All societies are required to state in their rules the terms and conditions on which they may borrow capital from members and others, including commercial sources. These terms may include details of the security offered to lenders and the maximum amount that can be borrowed. Society legislation makes an important distinction between loans and deposits: loans are used for the business purposes of the society, whereas deposits can be used for other purposes. However, deposit-taking is a regulated activity and most societies adopt rules which expressly forbid it.
There are no legal restrictions on the terms and conditions of the loan arrangements a society enters into. This is treated as a commercial decision of the society. There is no limit on the amount of money a member, or other person, may lend to a society, other than the maximum amount stated in the society’s rules. This means that members who want to invest more than the legal maximum for withdrawable share capital could lend additional capital, on terms agreed with the society. These loans can be secured against specific assets, or subject to a floating charge against all assets, or not secured at all. Both parties are free to agree whatever interest rates and repayment terms they choose.
Sections 59 to 64 of the Co-operative and Community Benefit Societies Act 2014 make provisions for a society to register a charge against its assets with the FCA. There are separate provisions for England and Wales, for Scotland, and for Northern Ireland. In Scotland it is only possible to register a floating charge against the assets of a society. In England and Wales it is possible to register fixed and floating charges. In both cases the provisions of the 2014 Act form one part of a complex set of legal rules which decide the effect and priority of the security given to the creditor over the society’s assets. Most secured creditors will insist on the registration of their charge with the FCA, so to this extent it is required. Also, registered charges are available for inspection on the FCA Mutuals Register, which will be of interest and reassurance to a society’s creditors and has a role in fixing the priority of charges over the society’s property. A similar registration process applies to societies registered in Northern Ireland.

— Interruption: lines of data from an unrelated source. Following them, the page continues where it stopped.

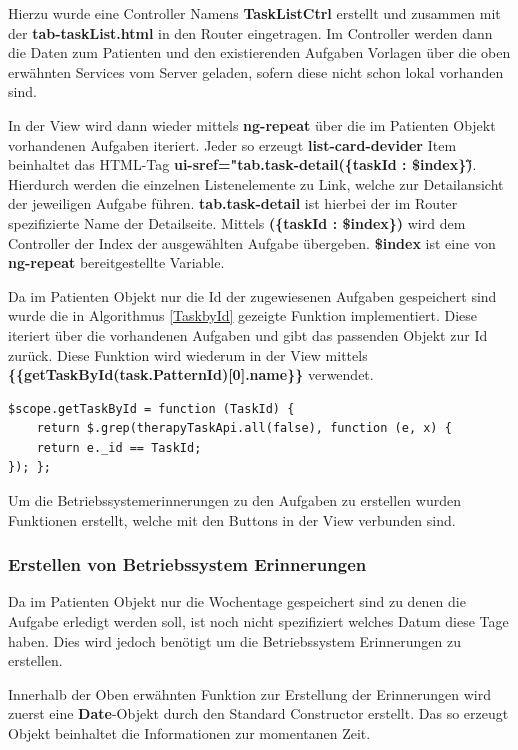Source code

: Hierzu wurde eine Controller Namens \textbf{TaskListCtrl} erstellt und zusammen mit der \textbf{tab-taskList.html} in den Router eingetragen. Im Controller werden dann die Daten zum Patienten und den existierenden Aufgaben Vorlagen über die oben erwähnten Services vom Server geladen, sofern diese nicht schon lokal vorhanden sind.

In der View wird dann wieder mittels \textbf{ng-repeat} über die im Patienten Objekt vorhandenen Aufgaben iteriert. Jeder so erzeugt \textbf{list-card-devider} Item beinhaltet das HTML-Tag \textbf{ui-sref="tab.task-detail(\{taskId : \$index\})\"}. Hierdurch werden die einzelnen Listenelemente zu Link, welche zur Detailansicht der jeweiligen Aufgabe führen. \textbf{tab.task-detail} ist hierbei der im Router spezifizierte Name der Detailseite. Mittels \textbf{(\{taskId : \$index\})} wird dem Controller der Index der ausgewählten Aufgabe übergeben.
\textbf{\$index} ist eine von \textbf{ng-repeat} bereitgestellte Variable.

Da im Patienten Objekt nur die Id der zugewiesenen Aufgaben gespeichert sind wurde die in Algorithmus \ref{TaskbyId} gezeigte Funktion implementiert. Diese iteriert über die vorhandenen Aufgaben und gibt das passenden Objekt zur Id zurück. Diese Funktion wird wiederum in der View mittels \textbf{\{\{getTaskById(task.PatternId)[0].name\}\}} verwendet.

\begin{lstlisting}[caption={Funktion welche den Namen einer Aufgabe abhängig von der Id zurückliefert},label=TaskbyId]
$scope.getTaskById = function (TaskId) {
	return $.grep(therapyTaskApi.all(false), function (e, x) {
	return e._id == TaskId; 
}); };
\end{lstlisting}
Um die Betriebssystemerinnerungen zu den Aufgaben zu erstellen wurden Funktionen erstellt, welche mit den Buttons in der View verbunden sind.

\subsubsection{Erstellen von Betriebssystem Erinnerungen}\label{_ImpPCErinnerungen}
Da im Patienten Objekt nur die Wochentage gespeichert sind zu denen die Aufgabe erledigt werden soll, ist noch nicht spezifiziert welches Datum diese Tage haben. Dies wird jedoch benötigt um die Betriebssystem Erinnerungen zu erstellen.

Innerhalb der Oben erwähnten Funktion zur Erstellung der Erinnerungen wird zuerst eine \textbf{Date}-Objekt durch den Standard Constructor erstellt. Das so erzeugt Objekt beinhaltet die Informationen zur momentanen Zeit.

A society seeking to raise capital through the offer of non-transferable debt instruments, including bonds, loan stock, debentures or any other form of debt instrument, is exempt from financial promotions and prospectus regulations. Transferable debt instruments issued by societies are also exempt from financial promotion regulations, but this only applies to non-real time or solicited real time communications (see Section 7.3.3).
If you have any questions or suggestions for new information you would like to find in the Handbook, contact the team by email at [email protected]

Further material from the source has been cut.